However, the children have to be fed and I do need to save up for a new shirt from Pennies. So here we are.
The new film opens with an elaborate and seemingly endless gay wedding, which concludes with a deeply disturbing song and dance routine by Liza Minnelli. God help us all and save us from the cliché monster.
The ladies are in attendance of course, with all of their glittery baggage. Carrie (Parker) is not so blissfully wed now, whining about Big (Chris Noth) and how he’s no fun anymore. Miranda (Nixon) is having a hard time with her big, bad, sexist boss.
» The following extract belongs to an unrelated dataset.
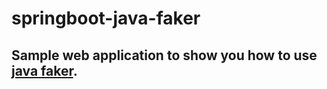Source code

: # springboot-java-faker

## Sample web application to show you how to use [java faker](https://github.com/DiUS/java-faker).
Charlotte (Davis) can’t handle being a mammy, especially when the evil kids ruin the designer gear she wears while cooking and Samantha (Cattrall) is still cradle-snatching, only now she’s on the verge of the menopause and cracking up more than usual.
Still, nothing a girls’ vacation can’t solve and a wealthy Sheikh duly obliges by whisking them off on an all-expenses paid trip to Abu Dhabi,­ world-renowned hot spot for free-spirited, independent and sexually liberated women with incurable addictions to obscene Western consumerism.
The ensuing clash of cultures would be funny if it wasn’t so shamelessly grotesque, so wilfully arrogant and obnoxious. When the standard attire of the local ladies becomes the butt of a joke about botox, you know you’re not in the most intellectual company. And when these twittering twerps become the liberators of Middle Eastern Muslim women, you start to wonder if someone dropped some heavy duty hallucinogenic Smarties in your popcorn.
By the end, ­ and it takes a long, long time to arrive, the only thing you will long for more than death itself, is to see these hideous cackling infidels taken out to the public square and flogged.
But what am I saying? This is all just a bit of fluff, a fun night out for the girls and all that. As I said, I know nothing of this strange, strange universe that ladies inhabit.
Meanwhile back in reality, the World Cup starts next week.
Everything will be alright, lads. Everything will be alright.